Putin recommended to them, as a way of fighting corruption, to remove the money from offshore companies

MOSCOW, December 20 (Itar-Tass) — Prime Minister Vladimir Putin chaired a meeting of the government commission for the development of power engineering. He urged the companies, in which the state has a share, to get rid of the firms, affiliated with the top management. Two months were given to establish whether or not they are linked with offshore companies.

The entities, criticized by Putin, included about all the state-controlled power engineering companies, as well as the Russian Railways Company, Sofcomflot, VEB Bank, VTB Bank, Rosatom and Sberbank, The RBK daily writes. Putin recommended to them, as a way of fighting corruption, to remove the money from offshore companies, to make public the information about the incomes of chief executive officers and members of their families and to enlist law enforcement agencies to handle problems with money laundering. Putin suggested that the disruption of ties with shadow companies should be started in companies of the power engineering sector (it was established during the check-up, conducted by the Ministry of Energy, that in many companies top managers create firms with the help of their relatives, putting under their personal control power sectors of whole regions).

Power engineering became for the government a test ground for mastering a public war on corruption, the Kommersant writes. After finding out that in state-controlled companies every second top manager controls commercial structures, often maintaining business relations with the state-controlled power engineering business, Putin demanded “the making of personnel decisions” as soon as possible and the use of law enforcement agencies. The check-ups should be also conducted in the oil, gas, nuclear and transport industries, as well as in state-controlled banks.

Putin made public the results of the check-up, conducted by the Ministry of Energy, the newspaper continues. “Out of 352 top managers of the power sector, whose work was examined, 169 officials – about 50 per cent – happened to be affiliated with commercial structures.”
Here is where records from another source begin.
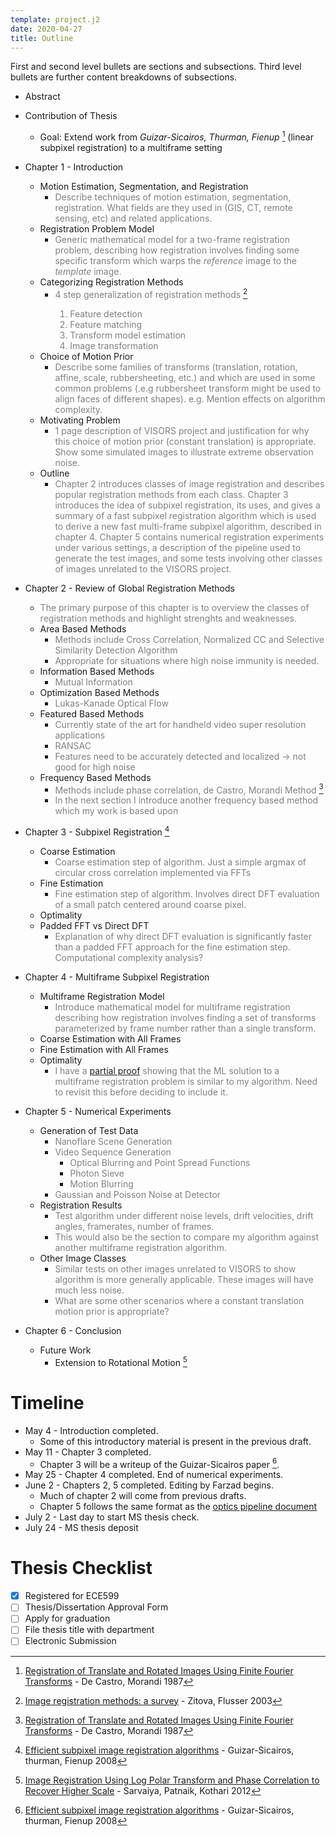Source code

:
```yaml
---
template: project.j2
date: 2020-04-27
title: Outline
---
```


<!--
- is [^1] equivalent to Prony's method when using all image pixels?
- Guizar-Sicairos multiframe extension
    - can we estimate expected registration error?  [ argmax(sum) ] vs [ mean(argmax, argmax, ...) ]
-->

<style> c { color: gray } </style>


First and second level bullets are sections and subsections.  Third level bullets are further content breakdowns of subsections.

- Abstract
- Contribution of Thesis
    - Goal: Extend work from *Guizar-Sicairos, Thurman, Fienup* [^5] (linear subpixel registration) to a multiframe setting

- Chapter 1 - Introduction
    - Motion Estimation, Segmentation, and Registration
        - <c>Describe techniques of motion estimation, segmentation, registration.  What fields are they used in (GIS, CT, remote sensing, etc) and related applications. </c>
    - Registration Problem Model
        - <c>Generic mathematical model for a two-frame registration problem, describing how registration involves finding some specific transform which warps the *reference* image to the *template* image.</c>
    - Categorizing Registration Methods
        - <c> 4 step generalization of registration methods [^2]
            1. Feature detection
            2. Feature matching
            3. Transform model estimation
            4. Image transformation
            </c>
    - Choice of Motion Prior
        - <c>Describe some families of transforms (translation, rotation, affine, scale, rubbersheeting, etc.) and which are used in some common problems (.e.g rubbersheet transform might be used to align faces of different shapes).  e.g. Mention effects on algorithm complexity.</c>
    - Motivating Problem
        - <c>1 page description of VISORS project and justification for why this choice of motion prior (constant translation) is appropriate.  Show some simulated images to illustrate extreme observation noise.</c>
    - Outline
        - <c>Chapter 2 introduces classes of image registration and describes popular registration methods from each class.  Chapter 3 introduces the idea of subpixel registration, its uses, and gives a summary of a fast subpixel registration algorithm which is used to derive a new fast multi-frame subpixel algorithm, described in chapter 4.  Chapter 5 contains numerical registration experiments under various settings, a description of the pipeline used to generate the test images, and some tests involving other classes of images unrelated to the VISORS project.</c>
        
- Chapter 2 - Review of Global Registration Methods
    - <c>The primary purpose of this chapter is to overview the classes of registration methods and highlight strenghts and weaknesses. </c>
    - Area Based Methods
        - <c>Methods include Cross Correlation, Normalized CC and Selective Similarity Detection Algorithm</c>
        - <c>Appropriate for situations where high noise immunity is needed.</c>
    - Information Based Methods
        - <c>Mutual Information</c>
    - Optimization Based Methods
        - <c>Lukas-Kanade Optical Flow</c>
    - Featured Based Methods
        - <c>Currently state of the art for handheld video super resolution applications
        - <c>RANSAC</c>
        - <c>Features need to be accurately detected and localized -> not good for high noise</c>
    - Frequency Based Methods
        - <c>Methods include phase correlation, de Castro, Morandi Method [^5]</c>
        - <c>In the next section I introduce another frequency based method which my work is based upon</c>
    
- Chapter 3 - Subpixel Registration [^6]
    - Coarse Estimation
        - <c>Coarse estimation step of algorithm.  Just a simple argmax of circular cross correlation implemented via FFTs</c>
    - Fine Estimation
        - <c>Fine estimation step of algorithm.  Involves direct DFT evaluation of a small patch centered around coarse pixel.</c>
    - Optimality
    - Padded FFT vs Direct DFT
        - <c>Explanation of why direct DFT evaluation is significantly faster than a padded FFT approach for the fine estimation step.  Computational complexity analysis?</c>
    
- Chapter 4 - Multiframe Subpixel Registration
    - Multiframe Registration Model
        - <c>Introduce mathematical model for multiframe registration describing how registration involves finding a set of transforms parameterized by frame number rather than a single transform.</c>
    - Coarse Estimation with All Frames
    - Fine Estimation with All Frames
    - Optimality
        - <c>I have a [partial proof](/reports/2020-03-07/) showing that the ML solution to a multiframe registration problem is similar to my algorithm.  Need to revisit this before deciding to include it.</c>
        
- Chapter 5 - Numerical Experiments
    - Generation of Test Data
        - <c>Nanoflare Scene Generation</c>
        - <c>Video Sequence Generation</c>
            - <c>Optical Blurring and Point Spread Functions</c>
            - <c>Photon Sieve</c>
            - <c>Motion Blurring</c>
        - <c>Gaussian and Poisson Noise at Detector</c>
    - Registration Results
        - <c>Test algorithm under different noise levels, drift velocities, drift angles, framerates, number of frames.</c>
        - <c>This would also be the section to compare my algorithm against another multiframe registration algorithm.</c>
    - Other Image Classes
        - <c>Similar tests on other images unrelated to VISORS to show algorithm is more generally applicable.  These images will have much less noise.</c>
        - <c>What are some other scenarios where a constant translation motion prior is appropriate?</c>
    
- Chapter 6 - Conclusion
    - Future Work
        - Extension to Rotational Motion [^8]
        
# Timeline

- May 4 - Introduction completed.
    - Some of this introductory material is present in the previous draft.
- May 11 - Chapter 3 completed.
    - Chapter 3 will be a writeup of the Guizar-Sicairos paper [^6].
- May 25 - Chapter 4 completed.  End of numerical experiments.
- June 2 - Chapters 2, 5 completed.  Editing by Farzad begins.
    - Much of chapter 2 will come from previous drafts.
    - Chapter 5 follows the same format as the [optics pipeline document](https://uiuc-sine.github.io/reports/pipeline/)
- July 2 - Last day to start MS thesis check.
- July 24 - MS thesis deposit

# Thesis Checklist

- [x] Registered for ECE599
- [ ] Thesis/Dissertation Approval Form
- [ ] Apply for graduation
- [ ] File thesis title with department
- [ ] Electronic Submission

[^1]: [Extension of phase correlation to subpixel registration](https://ieeexplore.ieee.org/abstract/document/988953) - Foroosh, Zerubia, Berthod
[^2]: [Image registration methods: a survey](https://www.sciencedirect.com/science/article/pii/S0262885603001379/pdfft?md5=9ac6884a88ac624d4861de8fe7666e27&pid=1-s2.0-S0262885603001379-main.pdf) - Zitova, Flusser 2003
[^5]: [Registration of Translate and Rotated Images Using Finite Fourier Transforms](https://ieeexplore.ieee.org/document/4767966) - De Castro, Morandi 1987
[^6]: [Efficient subpixel image registration algorithms](https://www.osapublishing.org/ol/viewmedia.cfm?uri=ol-33-2-156&seq=0) - Guizar-Sicairos, thurman, Fienup 2008
[^8]: [Image Registration Using Log Polar Transform and Phase Correlation to Recover Higher Scale](http://www.jprr.org/index.php/jprr/article/view/355) - Sarvaiya, Patnaik, Kothari 2012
Putin stressed that the check-up was initiated not by those, whose task was to control the work of the power sector, but by the people, Moskovsky Komsomolets writes. “Complaints are coming from all parts of Russia. In the period of 2008-2010 profits of power distribution companies grew by 279 per cent, while dividends grew by 312 per cent. Their work consists in the collecting of money from electricity consumers, after which it is transferred to offshore companies.”